Hayfields and Racecars - Fun in the 50s
By Jane (Lajcak) Asbach
In the 1950s, a summer Sunday on the family farm was quiet time. Sometimes you heard a car drive by, or a muffled tractor on a neighbor's field - or even cowbells in a pasture nearby. Not much was happening. But that all changed once some restless young guys decided it would and could be fun to test each other's cars for speed and endurance!
Soon, on a field south of Highway 2 and across from the Ino Store and Bar, a small oval racetrack appeared. Three, maybe four cars were roaring around. This was 1955 and most of the cars were 1934 Ford Coupes. The Benedict Brothers from Washburn and Virgil Brevak from Barksdale are names remembered.
The next summer (1956), they decided to move their fun to a larger field west of Moquah on the corner of Servinsky Road and Highway G. Now they were up to seven cars. Jerry Servinsky remembers this well, since his uncle Jerry Lunda and his wife Lillian (Misun) owned the field. They even sold hot dogs to the cheering spectators. Folks remember one driver losing control and roaring off into nearby trees, and swerving around to come back and finish the race dragging part of a tree! I remember going one Sunday with my dad and brothers. We took along a large box of puppies to give away to kids in the crowd. It worked! They all found new homes. A driver's helmet was passed around the crowd to pay their winnings, and beer was available, of course! The Carbon family from Highbridge were popular racers, and some still race today. But soon the local authorities decided this show was too dangerous and told them they must move elsewhere.
Moving on to 1957 - a racing club was newly organized in Ashland, calling itself the Chequamegon Racing Association. Frank and Verna (Mainguth) Brevak offered land for sale south of Ashland near Beaser Avenue. They also helped the club build an oval racetrack, small concession stand, outhouses and some bleachers. Two other key helpers were Joe Jocewicz, a local car dealer, and Andy Anderson, the owner of Andy's Tap - a popular beer bar west of the Experiment Station on Highway 2. Racing took place there for the next three summers until the club disbanded in 1960 ... the racetrack stood empty.
In 1965, yet another eager group of young people wanted somewhere to race. Once again, a club was was formed - this time it was called the Ashland-Bayfield County Racing Association. With much help from family, friends, and the Northern State Bank's trust with a $2,500 loan, racing started once again on Sunday afternoons. In 1971, lights were installed and Saturday night races began.

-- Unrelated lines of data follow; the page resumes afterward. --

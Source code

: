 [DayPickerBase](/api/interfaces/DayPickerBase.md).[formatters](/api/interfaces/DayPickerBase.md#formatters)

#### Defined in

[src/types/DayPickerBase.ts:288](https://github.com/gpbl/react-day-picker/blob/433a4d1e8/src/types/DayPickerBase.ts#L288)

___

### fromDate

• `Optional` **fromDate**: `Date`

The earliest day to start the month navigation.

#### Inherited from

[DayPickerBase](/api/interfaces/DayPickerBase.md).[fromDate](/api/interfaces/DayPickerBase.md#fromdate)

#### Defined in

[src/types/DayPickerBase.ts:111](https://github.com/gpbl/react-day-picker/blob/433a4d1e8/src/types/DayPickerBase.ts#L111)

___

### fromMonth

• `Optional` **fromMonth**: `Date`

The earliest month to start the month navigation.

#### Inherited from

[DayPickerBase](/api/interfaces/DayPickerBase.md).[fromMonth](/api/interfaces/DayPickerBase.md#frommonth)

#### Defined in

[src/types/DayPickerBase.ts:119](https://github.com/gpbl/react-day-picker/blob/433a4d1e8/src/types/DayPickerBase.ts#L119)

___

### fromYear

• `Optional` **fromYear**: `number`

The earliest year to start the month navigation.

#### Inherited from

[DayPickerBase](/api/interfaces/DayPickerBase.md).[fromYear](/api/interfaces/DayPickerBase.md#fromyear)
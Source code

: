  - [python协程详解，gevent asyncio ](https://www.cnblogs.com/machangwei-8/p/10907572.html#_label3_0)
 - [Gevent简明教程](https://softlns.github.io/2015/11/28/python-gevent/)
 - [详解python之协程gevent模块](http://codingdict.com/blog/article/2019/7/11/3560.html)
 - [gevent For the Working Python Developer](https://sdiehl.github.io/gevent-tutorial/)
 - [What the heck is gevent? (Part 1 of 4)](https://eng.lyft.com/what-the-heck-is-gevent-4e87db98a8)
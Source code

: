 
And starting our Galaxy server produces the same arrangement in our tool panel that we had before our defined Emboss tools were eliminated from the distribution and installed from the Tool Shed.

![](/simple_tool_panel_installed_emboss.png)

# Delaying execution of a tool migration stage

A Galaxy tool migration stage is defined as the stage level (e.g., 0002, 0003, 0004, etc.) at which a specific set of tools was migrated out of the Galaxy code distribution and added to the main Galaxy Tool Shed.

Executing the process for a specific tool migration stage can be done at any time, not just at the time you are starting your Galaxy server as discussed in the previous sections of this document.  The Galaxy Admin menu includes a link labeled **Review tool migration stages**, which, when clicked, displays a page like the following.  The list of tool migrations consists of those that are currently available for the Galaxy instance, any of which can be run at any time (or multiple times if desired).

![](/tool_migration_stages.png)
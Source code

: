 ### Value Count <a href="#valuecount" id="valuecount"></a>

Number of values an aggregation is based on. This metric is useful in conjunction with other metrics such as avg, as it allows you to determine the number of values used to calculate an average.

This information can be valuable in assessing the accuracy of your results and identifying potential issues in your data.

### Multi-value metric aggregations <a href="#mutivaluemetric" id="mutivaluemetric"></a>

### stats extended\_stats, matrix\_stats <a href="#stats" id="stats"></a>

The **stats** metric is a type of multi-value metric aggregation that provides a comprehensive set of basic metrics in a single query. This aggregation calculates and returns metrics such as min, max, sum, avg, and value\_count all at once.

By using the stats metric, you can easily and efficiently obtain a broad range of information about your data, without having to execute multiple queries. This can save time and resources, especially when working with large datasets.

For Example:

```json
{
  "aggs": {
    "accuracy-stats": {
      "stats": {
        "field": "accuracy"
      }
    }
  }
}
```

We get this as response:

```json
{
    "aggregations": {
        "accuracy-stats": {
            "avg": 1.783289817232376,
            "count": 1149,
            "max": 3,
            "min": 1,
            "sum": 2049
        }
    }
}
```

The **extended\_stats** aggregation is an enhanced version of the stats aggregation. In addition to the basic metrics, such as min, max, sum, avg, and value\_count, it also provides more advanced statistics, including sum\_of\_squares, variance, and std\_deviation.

Fast-forward fifty years and today that same racetrack has grown and prospered into the well-run, modern and popular ABC Raceway. Many of the original families are still involved, four generations later. Recently recognized by the State of Wisconsin for fifty years of community service, over seventy volunteers still run the track every weekend, and all the earnings go to the operation of the track and the drivers.
From the hardscrabble early years to today's computerized world, this dream came true. Weekly Saturday night shows all summer long draw in over one hundred and twenty cars in five classes of racing. Drivers bring racecars from Minnesota, Michigan, southern Wisconsin, and even Canada. The largest event of every season is the Red Clay Classic - the grand finale. Over two days of racing in 2014, 177 cars raced in 4 classes. Payout to drivers was over $72,OOO! Over three thousand people came on Saturday alone, with over two hundred motorhomes from all over the Midwest camping on the grounds all weekend.
What an accomplishment - thanks to the dreams of those original race fans on the hayfields of Ino and Moquah.